Novice here. Thanks for the support. 

Owen


----------



## Konsa (24 Jan 2019)

Hi
As long as there is light and some minimal nutrients algae will grow on surfaces.Its inevitable .As long as is not fuzzy  I quite like it as gives age appearance .If U dont like it scrub it off with toothbrush or small wire brush or spot dose it with liquid carbon and the scrub it.All those spotles aquasscapes with clean hardscape are achieved with good tank maintenance. 
Spotlessly clean tank  hardscape is a bit OCD for me.lol
Regards Konsa


----------



## Bopowarls (24 Jan 2019)

Hi Konsa,

OK so nothing to worry about?

Thanks! 

Owen


----------



## dw1305 (24 Jan 2019)

Hi all, 





Konsa said:


> As long as is not fuzzy I quite like it as gives age appearance





Konsa said:


> As long as there is light and some minimal nutrients algae will grow on surfaces. Its inevitable .


I agree with @Konsa, all rock surfaces <"are naturally green">, you only get clean rock if you have a mechanism for removing the "periphyton", the patina of green algae. 

Removal can be mechanical, or various snails will graze it off.  Have a look at <"The Green Cliffs">. 

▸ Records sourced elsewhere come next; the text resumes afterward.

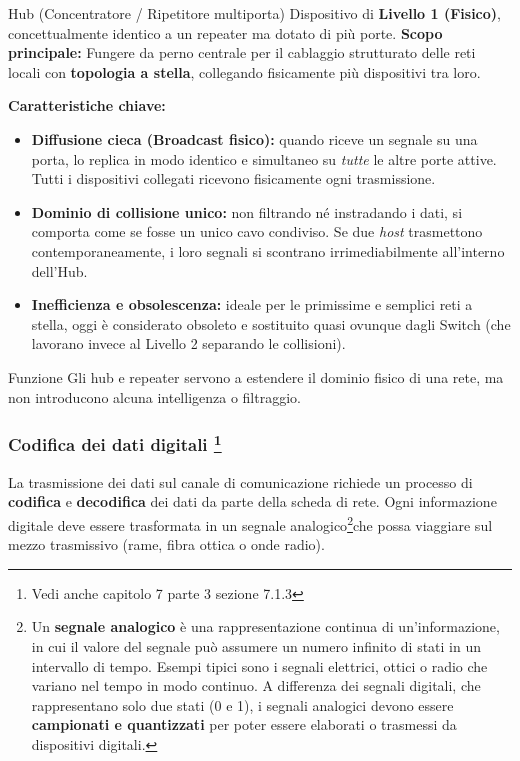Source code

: \documentclass[a4paper,12pt]{report}
\begin{document}
\begin{defbox}{Hub (Concentratore / Ripetitore multiporta)}
Dispositivo di \textbf{Livello 1 (Fisico)}, concettualmente identico a un repeater ma dotato di più porte.  
\textbf{Scopo principale:} Fungere da perno centrale per il cablaggio strutturato delle reti locali con \textbf{topologia a stella}, collegando fisicamente più dispositivi tra loro.

\textbf{Caratteristiche chiave:}
\begin{itemize}
    \item \textbf{Diffusione cieca (Broadcast fisico):} quando riceve un segnale su una porta, lo replica in modo identico e simultaneo su \textit{tutte} le altre porte attive. Tutti i dispositivi collegati ricevono fisicamente ogni trasmissione.
    \item \textbf{Dominio di collisione unico:} non filtrando né instradando i dati, si comporta come se fosse un unico cavo condiviso. Se due \textit{host} trasmettono contemporaneamente, i loro segnali si scontrano irrimediabilmente all'interno dell'Hub.
    \item \textbf{Inefficienza e obsolescenza:} ideale per le primissime e semplici reti a stella, oggi è considerato obsoleto e sostituito quasi ovunque dagli Switch (che lavorano invece al Livello 2 separando le collisioni).
\end{itemize}
\end{defbox}

\begin{notebox}{Funzione}
Gli hub e repeater servono a estendere il dominio fisico di una rete, ma non introducono alcuna intelligenza o filtraggio.
\end{notebox}

\vspace{1cm}

\subsubsection*{Codifica dei dati digitali \footnote{Vedi anche capitolo 7 parte 3 sezione 7.1.3}}

La trasmissione dei dati sul canale di comunicazione richiede un processo di \textbf{codifica} e \textbf{decodifica} dei dati da parte della scheda di rete.  
Ogni informazione digitale deve essere trasformata in un segnale analogico\footnote{%
Un \textbf{segnale analogico} è una rappresentazione continua di un’informazione, 
in cui il valore del segnale può assumere un numero infinito di stati in un intervallo di tempo. 
Esempi tipici sono i segnali elettrici, ottici o radio che variano nel tempo in modo continuo. 
A differenza dei segnali digitali, che rappresentano solo due stati (0 e 1), 
i segnali analogici devono essere \textbf{campionati e quantizzati} per poter essere elaborati o trasmessi da dispositivi digitali.}che possa viaggiare sul mezzo trasmissivo (rame, fibra ottica o onde radio).
\end{document}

This is from @Themuleous's thread <"All hail the the nerite snail">



 

cheers Darrel


----------



## Tim Harrison (24 Jan 2019)

Bopowarls said:


> OK so nothing to worry about?


You're right, nothing to worry about at all. I think that a patina of green algae covering rocks can add to the naturalness of a scape and also add a sense of age.
I also think that scrubbing rocks is kind of like Cnut trying to turn the tide...and eventually you'll give it up as a waste of time.


----------